I recently experienced a mother load of grace. Without getting into too much detail, basically I messed up and the result was a big charge. I took full responsibility for my mistake and planned to beg the debtor to reduce or eliminate those charges, even though I was willing to pay them in full if I had to. How I would do that is a mystery considering my income these days is pretty much a joke. And this charge was not one I was not comfortable asking my hubby to blow his hard-earned money on. In fact, I was afraid to even tell him about the entire incident at first for fear of what he would say. Even though "his" money is really our money and he agreed "we" were responsibility to settle this debt, I was already busy brainstorming what I could personally do to earn enough money to pay for my mistake. He was so gracious to me about the whole thing. Never once did he reprimand me for negligence. He was ready to have words with the debtor on my behalf. But I was too proud and was determined I would find a way to pay this myself.

Then another party who knew about my mistake told me they would take care of it for me even if the debtor demanded payment in full.  Oh, I felt sick to my stomach. Especially if the debtor did not drop any charges, I could in no way accept this gift of grace. No way was an innocent party going to take a fall for my mistake. Not a chance. I'd think of something crafty and maybe open an Etsy shop? Attempt to monetize my blog? Expand my Melaleuca empire? I wasn't sure.
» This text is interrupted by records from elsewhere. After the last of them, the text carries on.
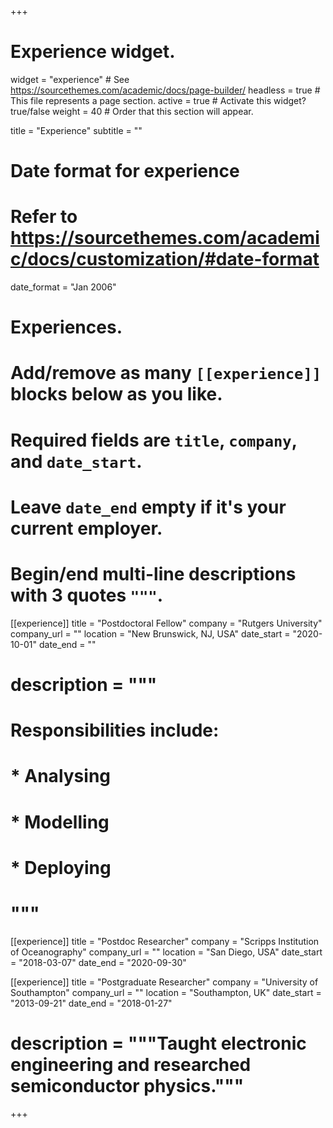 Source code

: +++
# Experience widget.
widget = "experience"  # See https://sourcethemes.com/academic/docs/page-builder/
headless = true  # This file represents a page section.
active = true  # Activate this widget? true/false
weight = 40  # Order that this section will appear.

title = "Experience"
subtitle = ""

# Date format for experience
#   Refer to https://sourcethemes.com/academic/docs/customization/#date-format
date_format = "Jan 2006"

# Experiences.
#   Add/remove as many `[[experience]]` blocks below as you like.
#   Required fields are `title`, `company`, and `date_start`.
#   Leave `date_end` empty if it's your current employer.
#   Begin/end multi-line descriptions with 3 quotes `"""`.
[[experience]]
  title = "Postdoctoral Fellow"
  company = "Rutgers University"
  company_url = ""
  location = "New Brunswick, NJ, USA"
  date_start = "2020-10-01"
  date_end = ""
  # description = """
  # Responsibilities include:
  #
  # * Analysing
  # * Modelling
  # * Deploying
  # """

[[experience]]
  title = "Postdoc Researcher"
  company = "Scripps Institution of Oceanography"
  company_url = ""
  location = "San Diego, USA"
  date_start = "2018-03-07"
  date_end = "2020-09-30"


[[experience]]
  title = "Postgraduate Researcher"
  company = "University of Southampton"
  company_url = ""
  location = "Southampton, UK"
  date_start = "2013-09-21"
  date_end = "2018-01-27"
  # description = """Taught electronic engineering and researched semiconductor physics."""

+++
It turns out that my begging for mercy from the debtor resulted in them dropping the charges by more than 75%. This made me so happy. I had been praying for this and God answered my prayer. So shouldn't I be thrilled that I have an offer to "take care of" the remaining 25%? What is my problem with this offer of grace? Simple: my pride.  I'm too proud to take this help that I don't deserve. But it got me thinking...Why hasn't my pride gotten in the way of accepting God's grace? I have been so, so, so, blessed to have been taught about and accepted God's forgiveness of (payment for) my sin debt from a very young age. It's a free gift of grace to me and I have had no problem taking it. I don't recall ever feeling like I've had to earn or work to earn God's love or forgiveness. Jesus paid it all so I don't have to. But if my sin debt is eternally greater than this financial debt, why do I have an easier time accepting Jesus' payment for my sin than this money? Something is seriously wrong with this picture. Do I take God's grace for granted? Or do I take my sin debt too lightly? Apparently its been a lot of both.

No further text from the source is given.